Output all records below verbatim.

== Input for this task ==

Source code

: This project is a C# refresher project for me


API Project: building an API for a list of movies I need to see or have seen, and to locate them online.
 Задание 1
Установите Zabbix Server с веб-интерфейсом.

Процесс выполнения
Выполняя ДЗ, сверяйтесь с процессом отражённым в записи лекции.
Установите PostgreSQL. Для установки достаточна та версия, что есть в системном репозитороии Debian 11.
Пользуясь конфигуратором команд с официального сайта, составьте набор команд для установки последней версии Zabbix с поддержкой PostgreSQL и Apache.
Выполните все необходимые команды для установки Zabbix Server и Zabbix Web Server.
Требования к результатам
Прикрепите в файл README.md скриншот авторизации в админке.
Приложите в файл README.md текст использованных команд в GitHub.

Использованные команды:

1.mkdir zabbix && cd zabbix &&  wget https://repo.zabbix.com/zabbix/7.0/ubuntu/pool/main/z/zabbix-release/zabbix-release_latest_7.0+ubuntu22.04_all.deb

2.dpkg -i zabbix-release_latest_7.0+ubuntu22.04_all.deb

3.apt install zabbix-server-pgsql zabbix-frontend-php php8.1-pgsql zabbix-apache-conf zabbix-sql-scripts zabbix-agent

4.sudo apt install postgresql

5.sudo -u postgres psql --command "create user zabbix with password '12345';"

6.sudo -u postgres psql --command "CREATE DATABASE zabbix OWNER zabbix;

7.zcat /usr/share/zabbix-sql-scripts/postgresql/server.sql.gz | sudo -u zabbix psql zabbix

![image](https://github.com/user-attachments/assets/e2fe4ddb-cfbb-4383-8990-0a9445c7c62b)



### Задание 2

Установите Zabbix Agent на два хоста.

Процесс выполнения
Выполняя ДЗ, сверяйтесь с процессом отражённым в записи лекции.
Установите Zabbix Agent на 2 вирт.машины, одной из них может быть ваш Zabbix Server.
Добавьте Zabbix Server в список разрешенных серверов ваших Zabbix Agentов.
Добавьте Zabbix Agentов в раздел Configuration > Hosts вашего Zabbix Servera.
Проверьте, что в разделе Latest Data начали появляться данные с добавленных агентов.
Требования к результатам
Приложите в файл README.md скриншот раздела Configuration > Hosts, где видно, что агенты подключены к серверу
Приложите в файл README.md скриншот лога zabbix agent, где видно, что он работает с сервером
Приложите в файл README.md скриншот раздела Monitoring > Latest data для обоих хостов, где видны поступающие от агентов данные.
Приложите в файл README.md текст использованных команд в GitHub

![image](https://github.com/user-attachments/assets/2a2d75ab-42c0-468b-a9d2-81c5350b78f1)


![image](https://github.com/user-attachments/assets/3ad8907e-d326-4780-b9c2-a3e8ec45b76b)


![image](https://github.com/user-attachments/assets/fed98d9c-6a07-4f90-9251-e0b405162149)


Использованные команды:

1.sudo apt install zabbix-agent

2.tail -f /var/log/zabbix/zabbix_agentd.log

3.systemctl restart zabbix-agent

===

= Task answer =
Source code

: This project is a C# refresher project for me


API Project: building an API for a list of movies I need to see or have seen, and to locate them online.
 Задание 1
Установите Zabbix Server с веб-интерфейсом.

Процесс выполнения
Выполняя ДЗ, сверяйтесь с процессом отражённым в записи лекции.
Установите PostgreSQL. Для установки достаточна та версия, что есть в системном репозитороии Debian 11.
Пользуясь конфигуратором команд с официального сайта, составьте набор команд для установки последней версии Zabbix с поддержкой PostgreSQL и Apache.
Выполните все необходимые команды для установки Zabbix Server и Zabbix Web Server.
Требования к результатам
Прикрепите в файл README.md скриншот авторизации в админке.
Приложите в файл README.md текст использованных команд в GitHub.

Использованные команды:

1.mkdir zabbix && cd zabbix &&  wget https://repo.zabbix.com/zabbix/7.0/ubuntu/pool/main/z/zabbix-release/zabbix-release_latest_7.0+ubuntu22.04_all.deb

2.dpkg -i zabbix-release_latest_7.0+ubuntu22.04_all.deb

3.apt install zabbix-server-pgsql zabbix-frontend-php php8.1-pgsql zabbix-apache-conf zabbix-sql-scripts zabbix-agent

4.sudo apt install postgresql

5.sudo -u postgres psql --command "create user zabbix with password '12345';"

6.sudo -u postgres psql --command "CREATE DATABASE zabbix OWNER zabbix;

7.zcat /usr/share/zabbix-sql-scripts/postgresql/server.sql.gz | sudo -u zabbix psql zabbix

![image](https://github.com/user-attachments/assets/e2fe4ddb-cfbb-4383-8990-0a9445c7c62b)



### Задание 2

Установите Zabbix Agent на два хоста.

Процесс выполнения
Выполняя ДЗ, сверяйтесь с процессом отражённым в записи лекции.
Установите Zabbix Agent на 2 вирт.машины, одной из них может быть ваш Zabbix Server.
Добавьте Zabbix Server в список разрешенных серверов ваших Zabbix Agentов.
Добавьте Zabbix Agentов в раздел Configuration > Hosts вашего Zabbix Servera.
Проверьте, что в разделе Latest Data начали появляться данные с добавленных агентов.
Требования к результатам
Приложите в файл README.md скриншот раздела Configuration > Hosts, где видно, что агенты подключены к серверу
Приложите в файл README.md скриншот лога zabbix agent, где видно, что он работает с сервером
Приложите в файл README.md скриншот раздела Monitoring > Latest data для обоих хостов, где видны поступающие от агентов данные.
Приложите в файл README.md текст использованных команд в GitHub

![image](https://github.com/user-attachments/assets/2a2d75ab-42c0-468b-a9d2-81c5350b78f1)


![image](https://github.com/user-attachments/assets/3ad8907e-d326-4780-b9c2-a3e8ec45b76b)


![image](https://github.com/user-attachments/assets/fed98d9c-6a07-4f90-9251-e0b405162149)


Использованные команды:

1.sudo apt install zabbix-agent

2.tail -f /var/log/zabbix/zabbix_agentd.log

3.systemctl restart zabbix-agent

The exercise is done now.